Selain didukung oleh “resep klasik” infrastruktur, kebijakan, dan penguasaan sains dan teknologi yang baik, mitigasi dan manajemen bencana di Jepang tidak lepas dari kuatnya dan bangkitnya nilai-nilai solidaritas sosial a la Jepang, yang kurang lebih dapat diintisarikan dalam tiga prinsip, yaitu solidaritas, altruisme, dan ganbaru, sebuah istilah khas Jepang, yang agak susah untuk dicarikan padanannya dalam bahasa Inggris maupun Indonesia, namun dapat diterjemahkan secara bebas sebagai “semangat berjuang”. Kita mengenal Magna Charta dan Habeas Corpus sebagai dokumen penting di peradaban Barat. Dalam konteks Jepang, dokumen yang menjadi landasan politik kewargaan dan solidaritas sosial Jepang, menurut Nitobe Inazo, salah seorang diplomat dan pemikir kenamaan Jepang, adalah Bushido.

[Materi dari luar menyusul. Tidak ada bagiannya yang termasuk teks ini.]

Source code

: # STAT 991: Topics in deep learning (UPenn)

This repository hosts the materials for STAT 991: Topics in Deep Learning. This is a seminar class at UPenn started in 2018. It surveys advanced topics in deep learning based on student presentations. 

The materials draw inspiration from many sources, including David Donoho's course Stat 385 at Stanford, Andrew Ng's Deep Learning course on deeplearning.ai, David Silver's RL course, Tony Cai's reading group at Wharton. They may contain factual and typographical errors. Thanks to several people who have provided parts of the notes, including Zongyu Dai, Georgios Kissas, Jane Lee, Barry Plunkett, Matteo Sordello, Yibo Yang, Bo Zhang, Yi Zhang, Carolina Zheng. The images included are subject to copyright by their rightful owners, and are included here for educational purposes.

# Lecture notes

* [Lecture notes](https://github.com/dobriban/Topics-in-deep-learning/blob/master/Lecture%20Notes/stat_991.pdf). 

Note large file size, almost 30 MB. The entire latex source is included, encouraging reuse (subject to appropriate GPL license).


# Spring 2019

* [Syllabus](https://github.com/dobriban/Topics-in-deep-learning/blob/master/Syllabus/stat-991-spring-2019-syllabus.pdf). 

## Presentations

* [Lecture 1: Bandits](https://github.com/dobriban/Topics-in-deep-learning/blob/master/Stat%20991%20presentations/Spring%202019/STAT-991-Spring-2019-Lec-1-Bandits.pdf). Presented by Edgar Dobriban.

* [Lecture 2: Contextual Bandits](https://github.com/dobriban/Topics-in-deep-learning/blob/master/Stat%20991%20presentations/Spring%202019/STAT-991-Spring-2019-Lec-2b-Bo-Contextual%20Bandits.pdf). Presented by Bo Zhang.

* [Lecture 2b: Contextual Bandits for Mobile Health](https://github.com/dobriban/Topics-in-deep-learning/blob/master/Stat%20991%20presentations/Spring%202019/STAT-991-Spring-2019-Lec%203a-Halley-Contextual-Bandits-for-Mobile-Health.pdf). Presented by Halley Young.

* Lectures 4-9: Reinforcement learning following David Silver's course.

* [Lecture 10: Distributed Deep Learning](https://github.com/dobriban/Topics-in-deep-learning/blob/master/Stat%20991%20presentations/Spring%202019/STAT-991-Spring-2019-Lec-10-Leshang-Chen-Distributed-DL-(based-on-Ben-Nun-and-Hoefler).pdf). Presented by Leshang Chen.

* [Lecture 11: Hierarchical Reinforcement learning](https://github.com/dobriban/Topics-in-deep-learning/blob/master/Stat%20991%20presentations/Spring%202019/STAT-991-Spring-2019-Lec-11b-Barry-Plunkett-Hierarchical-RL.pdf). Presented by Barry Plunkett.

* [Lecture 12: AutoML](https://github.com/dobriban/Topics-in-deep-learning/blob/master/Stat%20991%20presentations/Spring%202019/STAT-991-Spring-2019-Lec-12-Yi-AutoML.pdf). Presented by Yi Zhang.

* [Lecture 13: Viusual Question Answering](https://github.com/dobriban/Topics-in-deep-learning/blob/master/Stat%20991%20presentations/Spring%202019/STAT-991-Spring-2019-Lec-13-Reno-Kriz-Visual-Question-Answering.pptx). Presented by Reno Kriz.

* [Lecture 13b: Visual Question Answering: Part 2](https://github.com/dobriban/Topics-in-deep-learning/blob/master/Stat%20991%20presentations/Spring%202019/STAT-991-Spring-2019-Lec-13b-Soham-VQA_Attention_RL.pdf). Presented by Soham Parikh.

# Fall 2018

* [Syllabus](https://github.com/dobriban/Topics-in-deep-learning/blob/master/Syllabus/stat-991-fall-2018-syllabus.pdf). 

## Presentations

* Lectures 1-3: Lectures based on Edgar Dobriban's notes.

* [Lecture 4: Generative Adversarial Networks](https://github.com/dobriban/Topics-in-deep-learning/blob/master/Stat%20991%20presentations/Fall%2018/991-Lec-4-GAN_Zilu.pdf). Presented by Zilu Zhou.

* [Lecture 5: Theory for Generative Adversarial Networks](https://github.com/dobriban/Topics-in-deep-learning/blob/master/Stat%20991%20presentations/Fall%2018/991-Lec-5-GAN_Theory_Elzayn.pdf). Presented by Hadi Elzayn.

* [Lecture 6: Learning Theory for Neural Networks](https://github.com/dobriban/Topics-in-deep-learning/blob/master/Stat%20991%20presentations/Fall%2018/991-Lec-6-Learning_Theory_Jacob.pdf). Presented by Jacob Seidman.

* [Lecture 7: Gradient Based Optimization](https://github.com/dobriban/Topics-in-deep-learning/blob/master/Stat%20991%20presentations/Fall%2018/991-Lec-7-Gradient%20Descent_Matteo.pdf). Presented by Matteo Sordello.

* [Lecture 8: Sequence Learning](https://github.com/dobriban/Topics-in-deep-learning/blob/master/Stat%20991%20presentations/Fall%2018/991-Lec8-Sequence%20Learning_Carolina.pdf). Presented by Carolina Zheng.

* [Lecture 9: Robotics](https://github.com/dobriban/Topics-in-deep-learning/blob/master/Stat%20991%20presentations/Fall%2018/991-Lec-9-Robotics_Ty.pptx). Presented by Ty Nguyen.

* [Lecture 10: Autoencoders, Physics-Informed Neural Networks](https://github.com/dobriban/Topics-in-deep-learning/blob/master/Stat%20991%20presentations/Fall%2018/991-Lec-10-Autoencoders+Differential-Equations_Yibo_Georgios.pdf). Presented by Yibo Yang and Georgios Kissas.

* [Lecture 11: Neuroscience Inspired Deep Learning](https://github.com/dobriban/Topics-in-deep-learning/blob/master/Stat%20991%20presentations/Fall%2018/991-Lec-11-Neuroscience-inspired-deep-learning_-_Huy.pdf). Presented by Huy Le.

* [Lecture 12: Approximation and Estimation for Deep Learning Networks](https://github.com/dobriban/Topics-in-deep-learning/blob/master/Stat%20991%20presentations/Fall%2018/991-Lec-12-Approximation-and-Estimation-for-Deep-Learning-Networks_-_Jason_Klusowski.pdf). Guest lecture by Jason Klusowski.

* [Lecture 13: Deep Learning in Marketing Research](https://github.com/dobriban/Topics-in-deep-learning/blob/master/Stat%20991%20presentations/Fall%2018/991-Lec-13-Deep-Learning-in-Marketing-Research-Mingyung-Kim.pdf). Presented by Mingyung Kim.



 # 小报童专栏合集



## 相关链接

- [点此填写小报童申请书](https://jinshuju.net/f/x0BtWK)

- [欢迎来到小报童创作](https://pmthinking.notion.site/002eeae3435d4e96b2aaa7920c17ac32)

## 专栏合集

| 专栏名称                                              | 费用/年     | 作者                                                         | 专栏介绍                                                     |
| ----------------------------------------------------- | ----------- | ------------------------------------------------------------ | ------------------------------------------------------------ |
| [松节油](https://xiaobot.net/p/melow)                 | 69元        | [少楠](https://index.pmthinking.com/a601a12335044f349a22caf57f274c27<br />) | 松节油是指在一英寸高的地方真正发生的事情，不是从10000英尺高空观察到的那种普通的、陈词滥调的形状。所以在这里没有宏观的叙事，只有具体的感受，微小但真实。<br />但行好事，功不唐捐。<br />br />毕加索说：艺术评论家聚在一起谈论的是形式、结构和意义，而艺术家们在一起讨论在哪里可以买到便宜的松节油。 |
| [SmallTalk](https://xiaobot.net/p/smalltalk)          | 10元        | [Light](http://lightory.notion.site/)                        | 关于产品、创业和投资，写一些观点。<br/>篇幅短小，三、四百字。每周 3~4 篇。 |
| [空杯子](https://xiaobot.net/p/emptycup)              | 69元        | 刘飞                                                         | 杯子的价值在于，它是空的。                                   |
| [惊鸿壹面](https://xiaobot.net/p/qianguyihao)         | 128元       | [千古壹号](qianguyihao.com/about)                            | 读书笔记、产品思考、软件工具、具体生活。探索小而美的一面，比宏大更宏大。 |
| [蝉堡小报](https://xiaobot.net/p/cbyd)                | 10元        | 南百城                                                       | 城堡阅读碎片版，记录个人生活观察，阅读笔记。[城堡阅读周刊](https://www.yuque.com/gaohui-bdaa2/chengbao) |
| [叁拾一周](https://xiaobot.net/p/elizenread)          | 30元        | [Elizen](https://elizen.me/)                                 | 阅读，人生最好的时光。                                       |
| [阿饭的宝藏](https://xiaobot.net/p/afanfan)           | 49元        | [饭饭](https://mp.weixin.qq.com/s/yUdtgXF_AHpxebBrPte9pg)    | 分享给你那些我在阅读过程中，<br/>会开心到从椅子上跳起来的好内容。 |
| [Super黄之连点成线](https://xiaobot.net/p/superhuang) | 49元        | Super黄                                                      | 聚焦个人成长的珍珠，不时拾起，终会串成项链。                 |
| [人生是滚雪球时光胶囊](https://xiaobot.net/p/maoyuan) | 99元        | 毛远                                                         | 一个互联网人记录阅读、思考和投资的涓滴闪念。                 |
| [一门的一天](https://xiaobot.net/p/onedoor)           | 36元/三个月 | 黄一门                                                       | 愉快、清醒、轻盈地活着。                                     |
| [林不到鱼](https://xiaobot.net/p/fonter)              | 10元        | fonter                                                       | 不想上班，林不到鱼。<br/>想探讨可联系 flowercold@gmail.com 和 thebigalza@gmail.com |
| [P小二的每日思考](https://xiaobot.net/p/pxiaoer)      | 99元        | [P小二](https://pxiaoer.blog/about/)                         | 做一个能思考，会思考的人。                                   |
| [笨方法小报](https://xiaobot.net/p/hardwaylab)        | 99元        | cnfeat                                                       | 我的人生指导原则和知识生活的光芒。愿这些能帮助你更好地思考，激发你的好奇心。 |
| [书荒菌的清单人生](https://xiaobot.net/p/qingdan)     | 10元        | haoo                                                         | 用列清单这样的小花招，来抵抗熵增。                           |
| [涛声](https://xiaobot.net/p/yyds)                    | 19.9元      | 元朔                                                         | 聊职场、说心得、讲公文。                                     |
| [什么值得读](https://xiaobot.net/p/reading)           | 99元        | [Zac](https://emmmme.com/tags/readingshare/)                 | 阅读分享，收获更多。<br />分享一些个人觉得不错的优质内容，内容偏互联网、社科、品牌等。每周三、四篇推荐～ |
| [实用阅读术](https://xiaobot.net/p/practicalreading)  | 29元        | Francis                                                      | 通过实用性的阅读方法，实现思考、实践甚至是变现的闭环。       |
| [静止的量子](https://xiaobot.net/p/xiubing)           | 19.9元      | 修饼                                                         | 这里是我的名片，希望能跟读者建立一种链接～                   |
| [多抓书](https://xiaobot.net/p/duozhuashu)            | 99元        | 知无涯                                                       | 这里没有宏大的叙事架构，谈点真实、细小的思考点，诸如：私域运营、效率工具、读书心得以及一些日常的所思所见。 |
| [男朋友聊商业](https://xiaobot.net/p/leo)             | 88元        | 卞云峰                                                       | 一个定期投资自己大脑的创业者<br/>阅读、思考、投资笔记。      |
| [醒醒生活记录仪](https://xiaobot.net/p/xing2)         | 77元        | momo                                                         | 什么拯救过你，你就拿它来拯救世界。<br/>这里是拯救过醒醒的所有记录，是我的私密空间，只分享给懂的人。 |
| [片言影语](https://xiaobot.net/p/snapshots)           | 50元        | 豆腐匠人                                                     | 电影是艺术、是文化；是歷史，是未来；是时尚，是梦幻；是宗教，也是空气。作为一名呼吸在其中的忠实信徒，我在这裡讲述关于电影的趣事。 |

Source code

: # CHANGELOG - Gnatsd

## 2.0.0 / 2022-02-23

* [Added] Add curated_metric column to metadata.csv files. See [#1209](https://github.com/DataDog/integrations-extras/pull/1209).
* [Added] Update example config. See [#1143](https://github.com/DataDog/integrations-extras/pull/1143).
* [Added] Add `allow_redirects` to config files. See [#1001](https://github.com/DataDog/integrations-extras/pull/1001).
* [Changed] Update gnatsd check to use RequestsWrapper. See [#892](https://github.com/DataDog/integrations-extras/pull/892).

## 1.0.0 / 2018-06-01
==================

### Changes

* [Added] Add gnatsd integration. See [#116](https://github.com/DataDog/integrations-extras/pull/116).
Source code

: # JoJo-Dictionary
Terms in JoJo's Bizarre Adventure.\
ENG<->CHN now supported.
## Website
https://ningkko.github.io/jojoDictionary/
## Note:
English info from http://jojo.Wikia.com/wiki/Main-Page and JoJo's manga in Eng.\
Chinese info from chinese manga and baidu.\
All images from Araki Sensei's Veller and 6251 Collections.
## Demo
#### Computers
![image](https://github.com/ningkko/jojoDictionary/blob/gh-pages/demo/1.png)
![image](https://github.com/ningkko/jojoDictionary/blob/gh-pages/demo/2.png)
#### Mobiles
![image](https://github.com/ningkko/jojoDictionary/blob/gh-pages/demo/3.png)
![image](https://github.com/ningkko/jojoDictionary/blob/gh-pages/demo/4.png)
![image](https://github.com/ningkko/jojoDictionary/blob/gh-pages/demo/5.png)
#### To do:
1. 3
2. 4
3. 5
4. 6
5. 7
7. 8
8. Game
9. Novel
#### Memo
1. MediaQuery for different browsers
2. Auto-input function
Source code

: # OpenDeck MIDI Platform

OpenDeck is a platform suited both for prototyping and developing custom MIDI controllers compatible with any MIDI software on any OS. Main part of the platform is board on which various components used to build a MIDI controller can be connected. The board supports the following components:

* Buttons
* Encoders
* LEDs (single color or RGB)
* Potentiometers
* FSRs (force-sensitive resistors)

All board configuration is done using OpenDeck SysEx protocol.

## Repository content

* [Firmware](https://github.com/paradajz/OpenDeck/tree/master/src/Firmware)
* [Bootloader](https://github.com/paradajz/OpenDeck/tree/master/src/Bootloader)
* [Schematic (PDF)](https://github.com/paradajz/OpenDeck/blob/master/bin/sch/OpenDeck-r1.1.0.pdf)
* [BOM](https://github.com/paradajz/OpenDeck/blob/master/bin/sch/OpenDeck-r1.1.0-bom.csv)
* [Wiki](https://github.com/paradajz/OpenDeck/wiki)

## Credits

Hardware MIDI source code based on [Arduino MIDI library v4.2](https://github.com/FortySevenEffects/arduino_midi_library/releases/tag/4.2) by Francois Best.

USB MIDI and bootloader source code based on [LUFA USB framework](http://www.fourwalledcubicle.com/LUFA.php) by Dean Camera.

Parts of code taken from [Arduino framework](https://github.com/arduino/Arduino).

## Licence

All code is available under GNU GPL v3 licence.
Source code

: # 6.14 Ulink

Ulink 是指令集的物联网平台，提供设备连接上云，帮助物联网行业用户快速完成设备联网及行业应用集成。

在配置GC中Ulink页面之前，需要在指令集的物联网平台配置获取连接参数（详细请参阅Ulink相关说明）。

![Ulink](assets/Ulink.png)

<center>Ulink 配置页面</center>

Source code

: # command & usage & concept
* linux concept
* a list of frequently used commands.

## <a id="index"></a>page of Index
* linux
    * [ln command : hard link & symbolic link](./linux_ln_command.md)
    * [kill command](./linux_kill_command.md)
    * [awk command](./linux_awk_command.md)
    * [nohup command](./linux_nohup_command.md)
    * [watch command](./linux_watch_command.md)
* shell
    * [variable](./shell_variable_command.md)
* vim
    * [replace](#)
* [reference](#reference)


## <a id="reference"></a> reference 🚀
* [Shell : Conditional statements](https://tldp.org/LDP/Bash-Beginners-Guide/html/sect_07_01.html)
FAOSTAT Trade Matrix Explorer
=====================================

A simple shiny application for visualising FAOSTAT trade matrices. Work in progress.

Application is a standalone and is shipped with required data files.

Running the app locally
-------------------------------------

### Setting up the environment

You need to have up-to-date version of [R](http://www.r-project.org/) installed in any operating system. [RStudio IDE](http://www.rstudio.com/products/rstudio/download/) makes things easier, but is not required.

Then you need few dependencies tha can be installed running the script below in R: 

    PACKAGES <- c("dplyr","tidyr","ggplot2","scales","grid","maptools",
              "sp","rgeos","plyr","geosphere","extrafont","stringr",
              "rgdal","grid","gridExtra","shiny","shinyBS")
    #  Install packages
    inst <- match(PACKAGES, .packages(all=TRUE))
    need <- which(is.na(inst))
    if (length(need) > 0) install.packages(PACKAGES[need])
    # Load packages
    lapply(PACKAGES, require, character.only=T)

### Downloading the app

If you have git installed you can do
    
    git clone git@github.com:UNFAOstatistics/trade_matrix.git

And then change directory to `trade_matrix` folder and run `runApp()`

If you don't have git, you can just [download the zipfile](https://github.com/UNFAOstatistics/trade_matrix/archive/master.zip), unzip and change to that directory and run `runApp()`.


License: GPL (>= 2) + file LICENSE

Cerita-cerita heroik dan mengharukan tentang segerombolan anak yang membagikan makanan dan permen bagi para pengungsi dan warga yang memerlukan, para kepala desa yang terpaksa harus meregang nyawa demi menyelematkan warganya, hingga kerelaan orang-orang untuk tetap mengantri demi mendapatkan makanan dan berbagai bantuan serta fasilitas lainnya, menunjukkan bagaimana etika Bushido tetap hidup sebagai pedoman politik kewargaan, untuk bersama bangkit, maju bersama komunitas dengan kaki dan usaha sendiri. Tidak heran jika kemudian PM Naoto Kan sudah mendeklarasikan kebijakan “New Deal” atau percepatan perkembangan ekonomi melalui rekonstruksi pasca bencana. Tentu nilai-nilai Jepang bukanlah yang paling sempurna, begitu banyak kritisisme yang dapat ditujukan kepada kondisi Jepang kontemporer, mulai dari tafsir apologetik akan sejarah kelam militerismenya, kurangnya progresivitas politik, hingga lesunya ekonomi. Namun demikian, begitu banyak hal-hal yang kita bisa pelajari dari Jepang, terutama sekali dalam masa berkabung dan keprihatinan pasca bencana, yang merupakan momentum bagi Jepang untuk merefleksikan diri demi merajut masa depan.

Momen Kontemplasi

Politik kewargaan Jepang yang didasarkan atas solidaritas, altruisme, dan kepercayaan publik terhadap sesama anggota komunitas seakan-akan menegur kita. Ada sebuah ancaman besar yang hidup bersama mereka, dan Jepang berhasil menjadikan ancaman itu sebuah pedoman bagi kehidupan publik, yang diterjemahkan di berbagai lini mulai dari pendidikan, sains dan teknologi, kebijakan, infrastruktur, dan lain-lain. Tidak ada liputan-liputan televisi yang berlebih-lebihan dan mendayu-dayu, diiringi dengan lagu-lagu sedih, ataupun pendapat-pendapat yang berisi dogma-dogma, takhayul-takhayul, maupun penafsiran-penafsiran yang sepihak dan tidak perlu.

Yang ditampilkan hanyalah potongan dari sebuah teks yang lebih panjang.